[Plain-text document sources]

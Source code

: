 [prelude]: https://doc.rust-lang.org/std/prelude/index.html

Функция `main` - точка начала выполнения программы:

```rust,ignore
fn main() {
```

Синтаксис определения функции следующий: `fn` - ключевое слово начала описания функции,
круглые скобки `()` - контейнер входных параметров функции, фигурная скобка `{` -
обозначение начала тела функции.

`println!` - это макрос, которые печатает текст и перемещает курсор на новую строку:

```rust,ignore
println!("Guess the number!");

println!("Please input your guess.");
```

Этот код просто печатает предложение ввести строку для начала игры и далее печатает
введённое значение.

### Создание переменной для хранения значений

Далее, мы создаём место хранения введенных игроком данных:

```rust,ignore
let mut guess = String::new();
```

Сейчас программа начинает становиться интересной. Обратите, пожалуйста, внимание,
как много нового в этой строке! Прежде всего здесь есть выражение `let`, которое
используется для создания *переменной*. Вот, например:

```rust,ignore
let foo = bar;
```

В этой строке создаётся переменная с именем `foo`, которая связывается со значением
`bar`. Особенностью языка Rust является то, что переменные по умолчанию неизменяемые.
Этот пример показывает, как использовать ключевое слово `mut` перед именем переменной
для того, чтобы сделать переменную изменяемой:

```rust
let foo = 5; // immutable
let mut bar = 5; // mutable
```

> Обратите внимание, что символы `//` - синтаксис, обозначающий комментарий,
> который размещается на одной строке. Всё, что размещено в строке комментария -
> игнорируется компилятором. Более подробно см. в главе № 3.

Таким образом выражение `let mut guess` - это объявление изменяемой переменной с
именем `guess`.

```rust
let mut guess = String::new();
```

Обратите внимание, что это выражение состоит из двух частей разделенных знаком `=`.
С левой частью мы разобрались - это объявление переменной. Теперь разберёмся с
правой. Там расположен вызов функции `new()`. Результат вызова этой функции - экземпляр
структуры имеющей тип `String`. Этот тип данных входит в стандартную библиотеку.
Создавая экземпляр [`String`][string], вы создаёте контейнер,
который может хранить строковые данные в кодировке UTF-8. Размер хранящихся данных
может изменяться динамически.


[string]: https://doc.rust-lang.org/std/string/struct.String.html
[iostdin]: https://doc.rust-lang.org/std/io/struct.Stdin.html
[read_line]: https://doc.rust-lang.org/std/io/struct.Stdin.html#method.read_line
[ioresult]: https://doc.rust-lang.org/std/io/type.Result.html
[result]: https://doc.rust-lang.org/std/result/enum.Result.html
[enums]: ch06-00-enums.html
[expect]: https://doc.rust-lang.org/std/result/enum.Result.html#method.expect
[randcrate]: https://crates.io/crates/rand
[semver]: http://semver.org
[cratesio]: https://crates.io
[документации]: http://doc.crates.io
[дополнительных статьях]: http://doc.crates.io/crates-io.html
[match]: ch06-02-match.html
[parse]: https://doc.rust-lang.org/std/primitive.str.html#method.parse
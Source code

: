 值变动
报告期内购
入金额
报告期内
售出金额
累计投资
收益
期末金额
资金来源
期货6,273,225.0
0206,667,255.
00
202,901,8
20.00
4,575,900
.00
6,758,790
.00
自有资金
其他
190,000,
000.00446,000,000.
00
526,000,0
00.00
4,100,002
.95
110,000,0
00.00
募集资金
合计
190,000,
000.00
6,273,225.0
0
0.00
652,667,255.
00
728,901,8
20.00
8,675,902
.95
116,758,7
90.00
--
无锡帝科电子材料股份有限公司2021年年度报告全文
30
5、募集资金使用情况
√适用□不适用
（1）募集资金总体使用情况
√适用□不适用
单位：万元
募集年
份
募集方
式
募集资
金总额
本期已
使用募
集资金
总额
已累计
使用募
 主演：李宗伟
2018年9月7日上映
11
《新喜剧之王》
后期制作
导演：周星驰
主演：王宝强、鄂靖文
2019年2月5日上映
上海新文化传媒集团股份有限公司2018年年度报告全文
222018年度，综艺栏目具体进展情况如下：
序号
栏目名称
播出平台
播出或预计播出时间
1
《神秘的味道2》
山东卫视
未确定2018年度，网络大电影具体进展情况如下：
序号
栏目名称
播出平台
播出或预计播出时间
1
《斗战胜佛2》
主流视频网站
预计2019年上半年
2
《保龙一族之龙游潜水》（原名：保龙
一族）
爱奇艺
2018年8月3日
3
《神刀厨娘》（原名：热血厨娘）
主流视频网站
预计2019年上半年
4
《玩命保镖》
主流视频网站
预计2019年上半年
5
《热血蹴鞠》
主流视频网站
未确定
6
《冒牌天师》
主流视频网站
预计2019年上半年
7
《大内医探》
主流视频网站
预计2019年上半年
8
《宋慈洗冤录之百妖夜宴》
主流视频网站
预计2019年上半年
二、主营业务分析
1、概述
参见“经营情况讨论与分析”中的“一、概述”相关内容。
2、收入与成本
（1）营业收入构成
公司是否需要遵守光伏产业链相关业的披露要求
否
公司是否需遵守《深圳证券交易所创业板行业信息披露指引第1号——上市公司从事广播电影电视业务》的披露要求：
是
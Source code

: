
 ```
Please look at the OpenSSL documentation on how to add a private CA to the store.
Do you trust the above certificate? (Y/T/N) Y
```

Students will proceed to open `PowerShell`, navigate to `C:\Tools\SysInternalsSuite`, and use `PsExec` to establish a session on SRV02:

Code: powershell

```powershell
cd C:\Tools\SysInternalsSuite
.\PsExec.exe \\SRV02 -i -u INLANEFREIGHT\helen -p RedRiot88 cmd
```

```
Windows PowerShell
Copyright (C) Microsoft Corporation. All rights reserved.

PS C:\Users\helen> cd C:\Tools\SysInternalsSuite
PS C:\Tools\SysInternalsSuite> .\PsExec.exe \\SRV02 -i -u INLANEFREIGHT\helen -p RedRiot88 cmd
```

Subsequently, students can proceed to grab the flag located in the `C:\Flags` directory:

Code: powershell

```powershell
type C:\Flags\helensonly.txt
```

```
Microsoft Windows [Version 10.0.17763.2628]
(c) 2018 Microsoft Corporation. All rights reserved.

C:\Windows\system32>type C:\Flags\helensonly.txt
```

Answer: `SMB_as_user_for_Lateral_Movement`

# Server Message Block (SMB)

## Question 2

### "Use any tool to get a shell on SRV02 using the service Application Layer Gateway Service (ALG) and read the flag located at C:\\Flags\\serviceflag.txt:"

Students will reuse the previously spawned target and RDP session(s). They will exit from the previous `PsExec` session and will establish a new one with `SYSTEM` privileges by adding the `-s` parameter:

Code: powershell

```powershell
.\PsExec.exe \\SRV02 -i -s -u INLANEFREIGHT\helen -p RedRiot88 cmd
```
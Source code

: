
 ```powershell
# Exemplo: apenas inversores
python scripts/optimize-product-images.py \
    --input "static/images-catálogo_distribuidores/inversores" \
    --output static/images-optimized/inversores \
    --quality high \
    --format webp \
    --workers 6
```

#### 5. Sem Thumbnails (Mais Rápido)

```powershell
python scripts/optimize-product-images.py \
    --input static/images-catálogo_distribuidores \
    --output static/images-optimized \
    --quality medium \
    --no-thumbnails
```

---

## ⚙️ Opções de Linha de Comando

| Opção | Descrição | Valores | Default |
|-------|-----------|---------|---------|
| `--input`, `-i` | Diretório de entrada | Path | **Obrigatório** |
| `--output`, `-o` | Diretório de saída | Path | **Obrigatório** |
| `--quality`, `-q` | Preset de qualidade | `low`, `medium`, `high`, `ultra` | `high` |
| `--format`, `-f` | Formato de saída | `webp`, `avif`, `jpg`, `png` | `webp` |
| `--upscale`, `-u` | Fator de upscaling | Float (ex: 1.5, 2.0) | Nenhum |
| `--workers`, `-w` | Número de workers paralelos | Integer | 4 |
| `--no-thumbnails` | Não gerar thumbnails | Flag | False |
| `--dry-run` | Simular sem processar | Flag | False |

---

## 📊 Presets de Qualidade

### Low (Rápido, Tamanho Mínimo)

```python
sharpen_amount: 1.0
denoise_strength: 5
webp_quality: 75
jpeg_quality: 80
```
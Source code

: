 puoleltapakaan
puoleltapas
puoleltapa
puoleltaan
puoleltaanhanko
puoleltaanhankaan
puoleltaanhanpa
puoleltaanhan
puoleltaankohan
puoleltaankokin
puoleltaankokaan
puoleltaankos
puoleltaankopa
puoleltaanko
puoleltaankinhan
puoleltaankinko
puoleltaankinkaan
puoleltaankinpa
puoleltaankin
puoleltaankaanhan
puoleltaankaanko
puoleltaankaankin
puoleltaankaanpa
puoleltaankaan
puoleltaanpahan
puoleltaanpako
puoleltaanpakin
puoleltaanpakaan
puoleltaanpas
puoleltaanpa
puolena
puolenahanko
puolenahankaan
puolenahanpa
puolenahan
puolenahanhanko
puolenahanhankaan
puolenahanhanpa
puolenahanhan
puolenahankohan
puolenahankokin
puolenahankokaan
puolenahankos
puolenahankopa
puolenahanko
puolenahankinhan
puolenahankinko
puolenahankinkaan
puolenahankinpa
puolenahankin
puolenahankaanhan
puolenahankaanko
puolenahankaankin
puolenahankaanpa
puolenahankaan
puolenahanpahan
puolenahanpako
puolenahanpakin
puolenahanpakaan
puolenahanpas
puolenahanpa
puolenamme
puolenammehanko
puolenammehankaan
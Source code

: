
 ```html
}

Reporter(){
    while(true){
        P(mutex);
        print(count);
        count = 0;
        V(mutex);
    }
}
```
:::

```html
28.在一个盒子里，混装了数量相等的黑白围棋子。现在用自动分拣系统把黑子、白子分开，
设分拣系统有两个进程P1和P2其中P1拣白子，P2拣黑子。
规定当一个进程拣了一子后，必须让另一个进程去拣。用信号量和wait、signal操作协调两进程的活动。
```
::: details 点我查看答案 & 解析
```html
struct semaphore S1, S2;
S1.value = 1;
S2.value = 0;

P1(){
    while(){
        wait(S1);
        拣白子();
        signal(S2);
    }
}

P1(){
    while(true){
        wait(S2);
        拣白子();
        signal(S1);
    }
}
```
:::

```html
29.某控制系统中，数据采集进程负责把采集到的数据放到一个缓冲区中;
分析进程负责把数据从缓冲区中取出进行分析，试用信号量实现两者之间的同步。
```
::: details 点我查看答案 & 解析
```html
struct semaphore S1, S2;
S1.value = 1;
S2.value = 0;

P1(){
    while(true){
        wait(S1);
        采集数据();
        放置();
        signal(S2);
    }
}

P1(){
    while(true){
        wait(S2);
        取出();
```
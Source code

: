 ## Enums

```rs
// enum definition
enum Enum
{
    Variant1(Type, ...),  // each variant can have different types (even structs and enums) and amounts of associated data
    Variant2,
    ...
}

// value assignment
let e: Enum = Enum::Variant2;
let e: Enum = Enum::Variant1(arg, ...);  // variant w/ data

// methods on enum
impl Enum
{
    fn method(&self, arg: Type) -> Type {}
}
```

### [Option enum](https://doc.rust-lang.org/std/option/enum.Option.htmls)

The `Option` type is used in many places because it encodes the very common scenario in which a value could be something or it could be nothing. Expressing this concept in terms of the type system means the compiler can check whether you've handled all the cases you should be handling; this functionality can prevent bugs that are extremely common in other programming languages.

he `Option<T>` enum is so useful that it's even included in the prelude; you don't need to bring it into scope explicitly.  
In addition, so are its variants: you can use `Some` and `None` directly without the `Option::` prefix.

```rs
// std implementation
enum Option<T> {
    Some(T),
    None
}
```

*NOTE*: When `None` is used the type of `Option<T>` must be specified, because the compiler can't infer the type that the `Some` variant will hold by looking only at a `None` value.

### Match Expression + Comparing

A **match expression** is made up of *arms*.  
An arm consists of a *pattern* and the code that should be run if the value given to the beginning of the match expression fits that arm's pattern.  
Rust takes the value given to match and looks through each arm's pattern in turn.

[Work instruction]
Each line of the records that holds the word "функции" should be copied out.

[Task solution]
Синтаксис определения функции следующий: `fn` - ключевое слово начала описания функции,
круглые скобки `()` - контейнер входных параметров функции, фигурная скобка `{` -
обозначение начала тела функции.
правой. Там расположен вызов функции `new()`. Результат вызова этой функции - экземпляр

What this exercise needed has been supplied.